# What needs to be done
From the entries below, transcribe exactly the lines between the line holding "of GridPocket, <span" and the line holding "Post Ph.D., Hubert", inclusive; skip all other lines.

[Data for analysis — start]

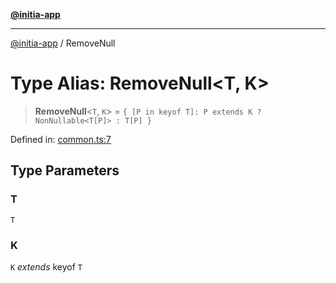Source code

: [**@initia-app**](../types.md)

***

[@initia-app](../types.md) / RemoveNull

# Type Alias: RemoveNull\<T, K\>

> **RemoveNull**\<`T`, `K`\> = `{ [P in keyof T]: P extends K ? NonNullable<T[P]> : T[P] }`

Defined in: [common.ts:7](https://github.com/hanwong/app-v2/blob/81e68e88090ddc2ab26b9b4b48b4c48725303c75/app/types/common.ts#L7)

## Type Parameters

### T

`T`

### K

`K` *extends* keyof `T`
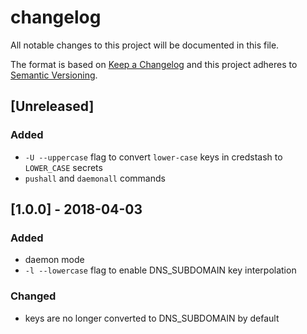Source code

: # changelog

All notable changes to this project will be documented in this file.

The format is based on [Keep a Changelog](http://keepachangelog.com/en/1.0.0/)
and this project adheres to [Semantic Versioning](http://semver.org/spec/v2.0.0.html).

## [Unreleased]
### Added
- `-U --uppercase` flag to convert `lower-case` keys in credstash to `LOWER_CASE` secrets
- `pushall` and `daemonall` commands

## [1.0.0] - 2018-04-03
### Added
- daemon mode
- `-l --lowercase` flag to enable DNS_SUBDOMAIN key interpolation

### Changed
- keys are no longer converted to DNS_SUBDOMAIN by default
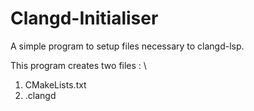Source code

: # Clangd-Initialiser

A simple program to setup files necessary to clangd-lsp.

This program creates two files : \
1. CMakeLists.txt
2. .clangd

[Data for analysis — finish]
[Data for analysis — start]

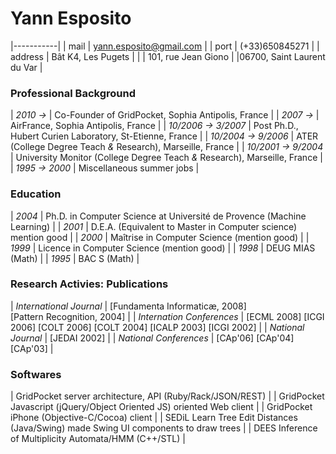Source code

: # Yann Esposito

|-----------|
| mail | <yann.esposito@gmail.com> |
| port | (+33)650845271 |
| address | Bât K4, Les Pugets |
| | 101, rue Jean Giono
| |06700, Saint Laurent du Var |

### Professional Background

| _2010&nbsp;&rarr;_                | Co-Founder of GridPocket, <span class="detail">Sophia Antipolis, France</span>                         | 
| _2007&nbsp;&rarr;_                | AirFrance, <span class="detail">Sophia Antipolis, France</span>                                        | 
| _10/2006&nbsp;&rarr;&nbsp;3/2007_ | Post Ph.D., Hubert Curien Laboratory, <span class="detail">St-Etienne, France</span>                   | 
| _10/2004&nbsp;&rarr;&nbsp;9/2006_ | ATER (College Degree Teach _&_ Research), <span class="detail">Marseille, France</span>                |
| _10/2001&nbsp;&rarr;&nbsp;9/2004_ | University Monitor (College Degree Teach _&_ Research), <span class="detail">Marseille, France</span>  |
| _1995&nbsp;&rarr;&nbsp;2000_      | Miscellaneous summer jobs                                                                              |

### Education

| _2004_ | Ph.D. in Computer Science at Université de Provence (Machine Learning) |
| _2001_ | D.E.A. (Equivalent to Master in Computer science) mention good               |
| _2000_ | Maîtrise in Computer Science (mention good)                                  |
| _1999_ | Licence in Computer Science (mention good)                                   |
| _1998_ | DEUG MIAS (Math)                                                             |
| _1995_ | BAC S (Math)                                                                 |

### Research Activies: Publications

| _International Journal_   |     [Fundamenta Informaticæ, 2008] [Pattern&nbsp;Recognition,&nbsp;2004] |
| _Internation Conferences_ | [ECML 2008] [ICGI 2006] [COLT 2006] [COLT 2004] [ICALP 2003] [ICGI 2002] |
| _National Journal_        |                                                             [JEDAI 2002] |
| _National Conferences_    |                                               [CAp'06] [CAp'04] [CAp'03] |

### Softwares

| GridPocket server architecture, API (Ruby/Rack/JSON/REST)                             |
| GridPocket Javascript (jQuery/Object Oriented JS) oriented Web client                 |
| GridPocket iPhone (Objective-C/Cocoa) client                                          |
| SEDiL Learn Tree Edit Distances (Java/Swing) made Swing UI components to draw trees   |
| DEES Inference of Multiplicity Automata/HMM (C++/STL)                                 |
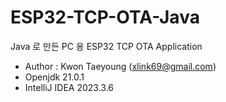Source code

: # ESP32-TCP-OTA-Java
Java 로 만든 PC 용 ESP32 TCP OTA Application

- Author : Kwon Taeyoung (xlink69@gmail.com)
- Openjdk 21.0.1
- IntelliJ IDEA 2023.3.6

[Data for analysis — finish]

# Output of the exercise
| _2010&nbsp;&rarr;_                | Co-Founder of GridPocket, <span class="detail">Sophia Antipolis, France</span>                         | 
| _2007&nbsp;&rarr;_                | AirFrance, <span class="detail">Sophia Antipolis, France</span>                                        | 
| _10/2006&nbsp;&rarr;&nbsp;3/2007_ | Post Ph.D., Hubert Curien Laboratory, <span class="detail">St-Etienne, France</span>                   | 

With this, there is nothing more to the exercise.